If you are stalled on a research project, make sure you have a second project with an urgent and immovable deadline coming up soon.
When I first used a word processor — possibly something like WordStar or Works or LocoScript and then eventually Word 2 — there were a couple of limitations. I recall having to carry six floppy disks around with me to run the programme, and I think that was in addition to the actual file you were working on.
REMOVE DISK 5
INSERT DISK 3.
And those 3 1/2 inch disks were somewhat new fangled.
The other thing was that filenames were of the type abdcefgh.123. Eight characters and a suffix — txt, doc, ps.
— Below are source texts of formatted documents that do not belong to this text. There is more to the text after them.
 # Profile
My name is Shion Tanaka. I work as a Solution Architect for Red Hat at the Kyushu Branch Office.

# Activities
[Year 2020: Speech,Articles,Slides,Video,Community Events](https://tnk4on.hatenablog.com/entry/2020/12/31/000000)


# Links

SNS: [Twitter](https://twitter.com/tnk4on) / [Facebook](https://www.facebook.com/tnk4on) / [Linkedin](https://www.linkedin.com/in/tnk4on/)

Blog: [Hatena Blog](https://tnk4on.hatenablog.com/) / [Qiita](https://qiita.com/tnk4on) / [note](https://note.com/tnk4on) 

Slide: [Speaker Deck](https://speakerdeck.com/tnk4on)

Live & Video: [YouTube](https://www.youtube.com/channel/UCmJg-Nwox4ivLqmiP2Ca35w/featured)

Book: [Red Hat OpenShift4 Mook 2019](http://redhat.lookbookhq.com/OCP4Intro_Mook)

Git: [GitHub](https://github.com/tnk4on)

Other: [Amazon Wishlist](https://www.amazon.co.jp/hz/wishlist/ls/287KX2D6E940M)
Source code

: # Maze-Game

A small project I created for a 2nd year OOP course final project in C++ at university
My PHD thesis, which I have most of electronically was
No, don’t ask me why the naming convention isn’t consistent.
These days we don’t have to use eight characters and we’re much more used to having nested folders — but equally used to using several machines, pendrives, clouds and gdrives. We can be sensible in our naming conventions.
Let us imagine that I am working on a chapter for a Cambridge Companion. I write a file and I save it as CAMBRIDGE.DOC. That’s nine characters. Living on the edge.
Professor Neil James is editing a Cambridge Companion which consists of twelve chapters. So far, the day after the deadline, he has seven files called CAMBRIDGE.DOC. This, obviously, is aggrannoying, so he renames them by contributor and then I get back a file called BUTLER.DOC. To go with the fifty or so I already have of that name.
Now, what would be more sensible is to have a naming convention where the project and author is clear. So call it CAMBRIDGE BUTLER.DOC. Or, maybe, BUTLER CAMBRIDGE.DOC, but I reckon the first will alphabeticise better. Then go a stage further and add a date or a version.
This is a whole other bundle of fun – I have a file called CAMBRIDGE FINAL.DOC. Which is fine, until I come to rewrite the file or I spot something else to change or there’s a possible edit to make but I don’t want lose the other version. So try something like CAMBRIDGE SUBMITTED JUNE 2015.DOC.
Ah, dating conventions. To my eyes small, medium, large is sensible. So, day/month/year is superior to month/day/year. Fourth of July, not July fourth.
But alphabeticisation means CAMBRIDGE SUBMITTED 2015 6 14.DOC is better than CAMBRIDGE SUBMITTED 15 6 2015.DOC.
I’m noting that increasingly whatever version of Word it is I’m on, it opens the file as Read-Only and when I try to save as, I’m told the file already exists so CAMBRIDGE SUBMITTED 2015 6 14.DOC becomes CAMBRIDGE SUBMITTED 2015 6 14a.DOC. But maybe an archive of each version per day you’ve done is useful, even if you need to tidy up every few days. You risk editing older files in error if you’ve not sorted properly.
The next trick is to start investigating the tags and comments functions, to help you find the file that you are after in Windows Explorer (or equivalent). And to make sure I put this into action myself.